Joel Hestness
2016-02-01 23:24:04 UTC
Hi Andreas,
I'd like to circle back on the thread about removing the QueuedSlavePort
response queue from DRAMCtrl. I've been working to shift over to DRAMCtrl
from the RubyMemoryController, but nearly all of my simulations now crash
on the DRAMCtrl's response queue. Since I need the DRAMCtrl to work, I'll
be looking into this now. However, based on my inspection of the code, it
looks pretty non-trivial to remove the QueueSlavePort, so I'm hoping you
can at least help me work through the changes.
To reproduce the issue, I've put together a slim gem5 patch (attached) to
use the memtest.py script to generate accesses. Here's the command line I
used:
% build/X86/gem5.opt --debug-flag=DRAM --outdir=$outdir
configs/example/memtest.py -u 100
If you're still willing to take a stab at it, let me know if/how I can
help. Otherwise, I'll start working on it. It seems the trickiest thing is
going to be modeling the arbitrary frontendLatency and backendLatency while
still counting all of the accesses that are in the controller when it needs
to block back to the input queue. These latencies are currently assessed
with scheduling in the port response queue. Any suggestions you could give
would be appreciated.
Thanks!
Joel
Below here is our conversation from the email thread "[gem5-dev] Review
Request 3116: ruby: RubyMemoryControl delete requests"

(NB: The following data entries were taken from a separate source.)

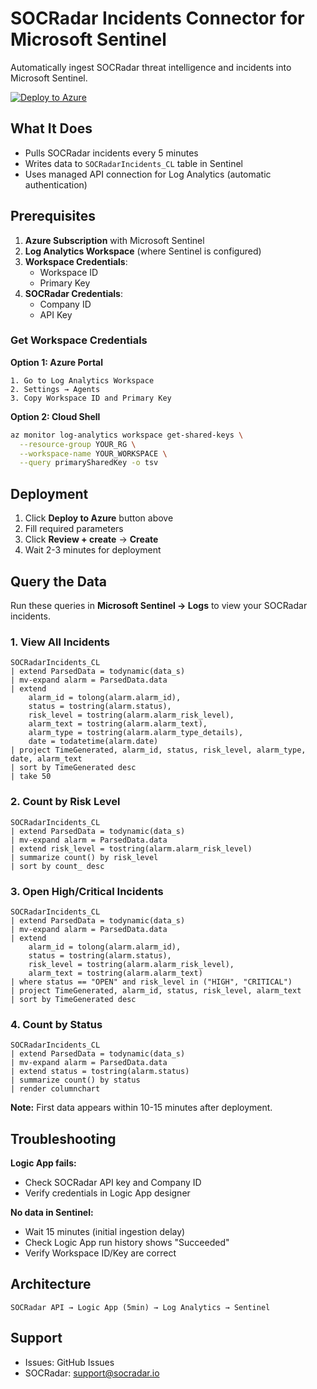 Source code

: # SOCRadar Incidents Connector for Microsoft Sentinel

Automatically ingest SOCRadar threat intelligence and incidents into Microsoft Sentinel.

[![Deploy to Azure](https://aka.ms/deploytoazurebutton)](https://portal.azure.com/#create/Microsoft.Template/uri/https%3A%2F%2Fraw.githubusercontent.com%2Forcunsami%2Fsocradar-sentinel-connector%2Fmaster%2Ftemplate.json)

## What It Does

- Pulls SOCRadar incidents every 5 minutes
- Writes data to `SOCRadarIncidents_CL` table in Sentinel
- Uses managed API connection for Log Analytics (automatic authentication)

## Prerequisites

1. **Azure Subscription** with Microsoft Sentinel
2. **Log Analytics Workspace** (where Sentinel is configured)
3. **Workspace Credentials**:
   - Workspace ID
   - Primary Key
4. **SOCRadar Credentials**:
   - Company ID
   - API Key

### Get Workspace Credentials

**Option 1: Azure Portal**

```
1. Go to Log Analytics Workspace
2. Settings → Agents
3. Copy Workspace ID and Primary Key
```

**Option 2: Cloud Shell**

```bash
az monitor log-analytics workspace get-shared-keys \
  --resource-group YOUR_RG \
  --workspace-name YOUR_WORKSPACE \
  --query primarySharedKey -o tsv
```

## Deployment

1. Click **Deploy to Azure** button above
2. Fill required parameters
3. Click **Review + create** → **Create**
4. Wait 2-3 minutes for deployment

## Query the Data

Run these queries in **Microsoft Sentinel → Logs** to view your SOCRadar incidents.

### 1. View All Incidents

```kusto
SOCRadarIncidents_CL
| extend ParsedData = todynamic(data_s)
| mv-expand alarm = ParsedData.data
| extend
    alarm_id = tolong(alarm.alarm_id),
    status = tostring(alarm.status),
    risk_level = tostring(alarm.alarm_risk_level),
    alarm_text = tostring(alarm.alarm_text),
    alarm_type = tostring(alarm.alarm_type_details),
    date = todatetime(alarm.date)
| project TimeGenerated, alarm_id, status, risk_level, alarm_type, date, alarm_text
| sort by TimeGenerated desc
| take 50
```

### 2. Count by Risk Level

```kusto
SOCRadarIncidents_CL
| extend ParsedData = todynamic(data_s)
| mv-expand alarm = ParsedData.data
| extend risk_level = tostring(alarm.alarm_risk_level)
| summarize count() by risk_level
| sort by count_ desc
```

### 3. Open High/Critical Incidents

```kusto
SOCRadarIncidents_CL
| extend ParsedData = todynamic(data_s)
| mv-expand alarm = ParsedData.data
| extend
    alarm_id = tolong(alarm.alarm_id),
    status = tostring(alarm.status),
    risk_level = tostring(alarm.alarm_risk_level),
    alarm_text = tostring(alarm.alarm_text)
| where status == "OPEN" and risk_level in ("HIGH", "CRITICAL")
| project TimeGenerated, alarm_id, status, risk_level, alarm_text
| sort by TimeGenerated desc
```

### 4. Count by Status

```kusto
SOCRadarIncidents_CL
| extend ParsedData = todynamic(data_s)
| mv-expand alarm = ParsedData.data
| extend status = tostring(alarm.status)
| summarize count() by status
| render columnchart
```

**Note:** First data appears within 10-15 minutes after deployment.

## Troubleshooting

**Logic App fails:**

- Check SOCRadar API key and Company ID
- Verify credentials in Logic App designer

**No data in Sentinel:**

- Wait 15 minutes (initial ingestion delay)
- Check Logic App run history shows "Succeeded"
- Verify Workspace ID/Key are correct

## Architecture

```
SOCRadar API → Logic App (5min) → Log Analytics → Sentinel
```

## Support

- Issues: GitHub Issues
- SOCRadar: support@socradar.io
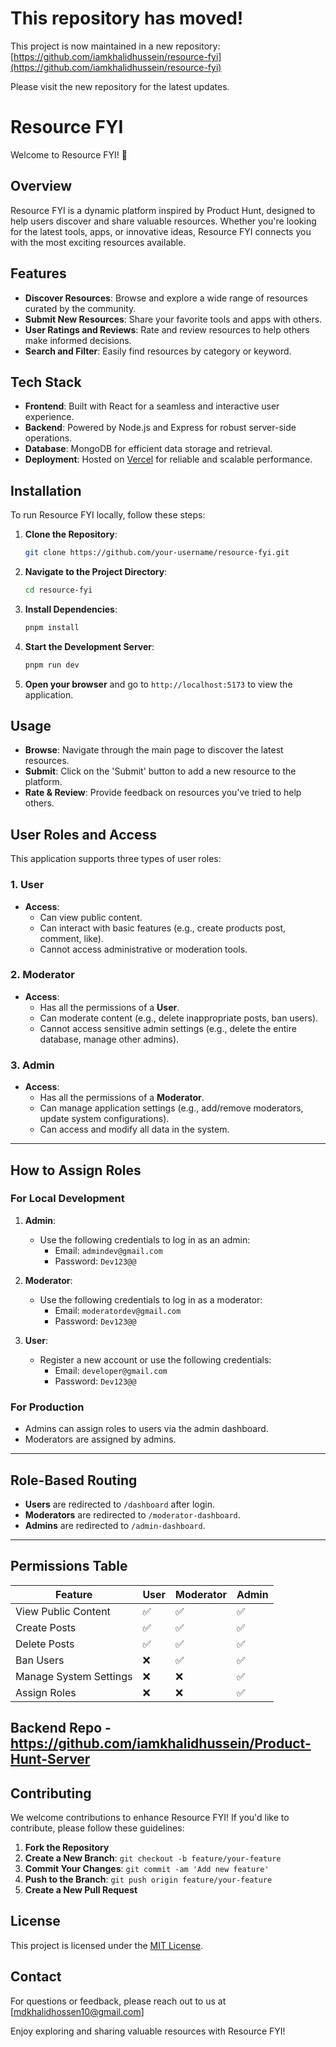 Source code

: # This repository has moved!

This project is now maintained in a new repository: [https://github.com/iamkhalidhussein/resource-fyi](https://github.com/iamkhalidhussein/resource-fyi)

Please visit the new repository for the latest updates.


# Resource FYI

Welcome to Resource FYI! 🎉

## Overview

Resource FYI is a dynamic platform inspired by Product Hunt, designed to help users discover and share valuable resources. Whether you're looking for the latest tools, apps, or innovative ideas, Resource FYI connects you with the most exciting resources available.

## Features

- **Discover Resources**: Browse and explore a wide range of resources curated by the community.
- **Submit New Resources**: Share your favorite tools and apps with others.
- **User Ratings and Reviews**: Rate and review resources to help others make informed decisions.
- **Search and Filter**: Easily find resources by category or keyword.

## Tech Stack

- **Frontend**: Built with React for a seamless and interactive user experience.
- **Backend**: Powered by Node.js and Express for robust server-side operations.
- **Database**: MongoDB for efficient data storage and retrieval.
- **Deployment**: Hosted on [Vercel](https://vercel.com) for reliable and scalable performance.

## Installation

To run Resource FYI locally, follow these steps:

1. **Clone the Repository**:
    ```bash
    git clone https://github.com/your-username/resource-fyi.git
    ```

2. **Navigate to the Project Directory**:
    ```bash
    cd resource-fyi
    ```

3. **Install Dependencies**:
    ```bash
    pnpm install
    ```

4. **Start the Development Server**:
    ```bash
    pnpm run dev
    ```

5. **Open your browser** and go to `http://localhost:5173` to view the application.

## Usage

- **Browse**: Navigate through the main page to discover the latest resources.
- **Submit**: Click on the 'Submit' button to add a new resource to the platform.
- **Rate & Review**: Provide feedback on resources you've tried to help others.

## User Roles and Access

This application supports three types of user roles:

### 1. **User**
- **Access**: 
  - Can view public content.
  - Can interact with basic features (e.g., create products post, comment, like).
  - Cannot access administrative or moderation tools.

### 2. **Moderator**
- **Access**:
  - Has all the permissions of a **User**.
  - Can moderate content (e.g., delete inappropriate posts, ban users).
  - Cannot access sensitive admin settings (e.g., delete the entire database, manage other admins).

### 3. **Admin**
- **Access**:
  - Has all the permissions of a **Moderator**.
  - Can manage application settings (e.g., add/remove moderators, update system configurations).
  - Can access and modify all data in the system.

---

## How to Assign Roles

### For Local Development
1. **Admin**:
   - Use the following credentials to log in as an admin:
     - Email: `admindev@gmail.com`
     - Password: `Dev123@@`

2. **Moderator**:
   - Use the following credentials to log in as a moderator:
     - Email: `moderatordev@gmail.com`
     - Password: `Dev123@@`

3. **User**:
   - Register a new account or use the following credentials:
     - Email: `developer@gmail.com`
     - Password: `Dev123@@`

### For Production
- Admins can assign roles to users via the admin dashboard.
- Moderators are assigned by admins.

---

## Role-Based Routing
- **Users** are redirected to `/dashboard` after login.
- **Moderators** are redirected to `/moderator-dashboard`.
- **Admins** are redirected to `/admin-dashboard`.

---

## Permissions Table
| **Feature**            | **User** | **Moderator** | **Admin** |
|-------------------------|----------|---------------|-----------|
| View Public Content     | ✅       | ✅            | ✅        |
| Create Posts            | ✅       | ✅            | ✅        |
| Delete Posts            | ✅       | ✅            | ✅        |
| Ban Users               | ❌       | ✅            | ✅        |
| Manage System Settings  | ❌       | ❌            | ✅        |
| Assign Roles            | ❌       | ❌            | ✅        |

## Backend Repo - https://github.com/iamkhalidhussein/Product-Hunt-Server


## Contributing

We welcome contributions to enhance Resource FYI! If you'd like to contribute, please follow these guidelines:

1. **Fork the Repository**
2. **Create a New Branch**: `git checkout -b feature/your-feature`
3. **Commit Your Changes**: `git commit -am 'Add new feature'`
4. **Push to the Branch**: `git push origin feature/your-feature`
5. **Create a New Pull Request**

## License

This project is licensed under the [MIT License](LICENSE).

## Contact

For questions or feedback, please reach out to us at [mdkhalidhossen10@gmail.com]

Enjoy exploring and sharing valuable resources with Resource FYI! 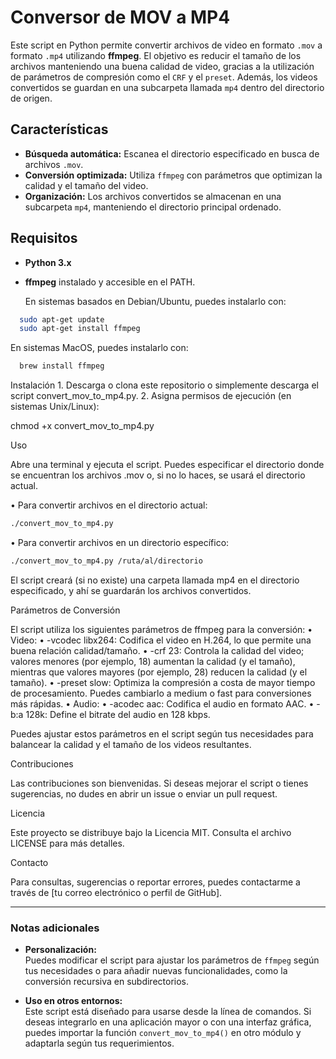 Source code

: # Conversor de MOV a MP4

Este script en Python permite convertir archivos de video en formato `.mov` a formato `.mp4` utilizando **ffmpeg**. El objetivo es reducir el tamaño de los archivos manteniendo una buena calidad de video, gracias a la utilización de parámetros de compresión como el `CRF` y el `preset`. Además, los videos convertidos se guardan en una subcarpeta llamada `mp4` dentro del directorio de origen.

## Características

- **Búsqueda automática:** Escanea el directorio especificado en busca de archivos `.mov`.
- **Conversión optimizada:** Utiliza `ffmpeg` con parámetros que optimizan la calidad y el tamaño del video.
- **Organización:** Los archivos convertidos se almacenan en una subcarpeta `mp4`, manteniendo el directorio principal ordenado.

## Requisitos

- **Python 3.x**  
- **ffmpeg** instalado y accesible en el PATH.
  
  En sistemas basados en Debian/Ubuntu, puedes instalarlo con:
```bash
  sudo apt-get update
  sudo apt-get install ffmpeg
```

  En sistemas MacOS, puedes instalarlo con:
```bash
  brew install ffmpeg
```

Instalación
	1.	Descarga o clona este repositorio o simplemente descarga el script convert_mov_to_mp4.py.
	2.	Asigna permisos de ejecución (en sistemas Unix/Linux):

chmod +x convert_mov_to_mp4.py



Uso

Abre una terminal y ejecuta el script. Puedes especificar el directorio donde se encuentran los archivos .mov o, si no lo haces, se usará el directorio actual.
	
• Para convertir archivos en el directorio actual:
```bash
./convert_mov_to_mp4.py
```

• Para convertir archivos en un directorio específico:
```bash
./convert_mov_to_mp4.py /ruta/al/directorio
```


El script creará (si no existe) una carpeta llamada mp4 en el directorio especificado, y ahí se guardarán los archivos convertidos.

Parámetros de Conversión

El script utiliza los siguientes parámetros de ffmpeg para la conversión:
	•	Video:
	•	-vcodec libx264: Codifica el video en H.264, lo que permite una buena relación calidad/tamaño.
	•	-crf 23: Controla la calidad del video; valores menores (por ejemplo, 18) aumentan la calidad (y el tamaño), mientras que valores mayores (por ejemplo, 28) reducen la calidad (y el tamaño).
	•	-preset slow: Optimiza la compresión a costa de mayor tiempo de procesamiento. Puedes cambiarlo a medium o fast para conversiones más rápidas.
	•	Audio:
	•	-acodec aac: Codifica el audio en formato AAC.
	•	-b:a 128k: Define el bitrate del audio en 128 kbps.

Puedes ajustar estos parámetros en el script según tus necesidades para balancear la calidad y el tamaño de los videos resultantes.

Contribuciones

Las contribuciones son bienvenidas. Si deseas mejorar el script o tienes sugerencias, no dudes en abrir un issue o enviar un pull request.

Licencia

Este proyecto se distribuye bajo la Licencia MIT. Consulta el archivo LICENSE para más detalles.

Contacto

Para consultas, sugerencias o reportar errores, puedes contactarme a través de [tu correo electrónico o perfil de GitHub].

---

### Notas adicionales

- **Personalización:**  
  Puedes modificar el script para ajustar los parámetros de `ffmpeg` según tus necesidades o para añadir nuevas funcionalidades, como la conversión recursiva en subdirectorios.

- **Uso en otros entornos:**  
  Este script está diseñado para usarse desde la línea de comandos. Si deseas integrarlo en una aplicación mayor o con una interfaz gráfica, puedes importar la función `convert_mov_to_mp4()` en otro módulo y adaptarla según tus requerimientos.
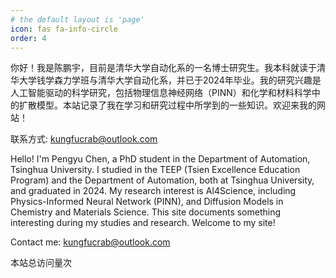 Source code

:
 ```yaml
---
# the default layout is 'page'
icon: fas fa-info-circle
order: 4
---
```


你好！我是陈鹏宇，目前是清华大学自动化系的一名博士研究生。我本科就读于清华大学钱学森力学班与清华大学自动化系，并已于2024年毕业。我的研究兴趣是人工智能驱动的科学研究，包括物理信息神经网络（PINN）和化学和材料科学中的扩散模型。本站记录了我在学习和研究过程中所学到的一些知识。欢迎来我的网站！

联系方式: [kungfucrab@outlook.com](mailto:kungfucrab@outlook.com)

Hello! I'm Pengyu Chen, a PhD student in the Department of Automation, Tsinghua University. I studied in the TEEP (Tsien Excellence Education Program) and the Department of Automation, both at Tsinghua University, and graduated in 2024. My research interest is AI4Science, including Physics-Informed Neural Network (PINN), and Diffusion Models in Chemistry and Materials Science. This site documents something interesting during my studies and research. Welcome to my site!

Contact me: [kungfucrab@outlook.com](mailto:kungfucrab@outlook.com)

<span id="busuanzi_container_site_pv">
    本站总访问量<span id="busuanzi_value_site_pv"></span>次
</span>
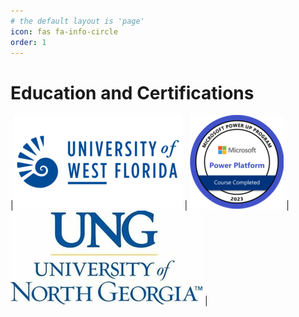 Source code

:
 ```yaml
---
# the default layout is 'page'
icon: fas fa-info-circle
order: 1
---
```



# Education and Certifications

|![uwf-logo](../assets/uwf-logo-small.png) | ![power-platform-grad-badge](../assets/mspp-badge-150x150.png) | ![ung-logo](../assets/ung-logo-small.jpg) |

On Wed, Sep 23, 2015 at 3:51 PM, Andreas Hansson <***@arm.com>
wrote:
> Great. Thanks Joel.
>
> If anything pops up on our side I’ll let you know.
>
> Andreas
>
> From: Joel Hestness <***@gmail.com>
> Date: Wednesday, 23 September 2015 20:29
>
> To: Andreas Hansson <***@arm.com>
> Cc: gem5 Developer List <gem5-***@gem5.org>
> Subject: Re: [gem5-dev] Review Request 3116: ruby: RubyMemoryControl
> delete requests
>
>
>
>> I don’t think there is any big difference in our expectations, quite the
>> contrary :-). GPUs are very important to us (and so is throughput computing
>> in general), and we run plenty simulations with lots of memory-level
>> parallelism from non-CPU components. Still, we haven’t run into the issue.
>>
>
> Ok, cool. Thanks for the context.
>
>
> If you have practical examples that run into problems let me know, and
>> we’ll get it fixed.
>>
>
> I'm having trouble assembling a practical example (with or without using
> gem5-gpu). I'll keep you posted if I find something reasonable.
>
> Thanks!
> Joel
>
>
>
>> From: Joel Hestness <***@gmail.com>
>> Date: Tuesday, 22 September 2015 19:58
>>
>> To: Andreas Hansson <***@arm.com>
>> Cc: gem5 Developer List <gem5-***@gem5.org>
>> Subject: Re: [gem5-dev] Review Request 3116: ruby: RubyMemoryControl
>> delete requests
>>
>> Hi Andreas,
>>
>>
>>> If it is a real problem affecting end users I am indeed volunteering to
>>> fix the DRAMCtrl use of QueuedSlavePort. In the classic memory system there
>>> are enough points of regulation (LSQs, MSHR limits, crossbar layers etc)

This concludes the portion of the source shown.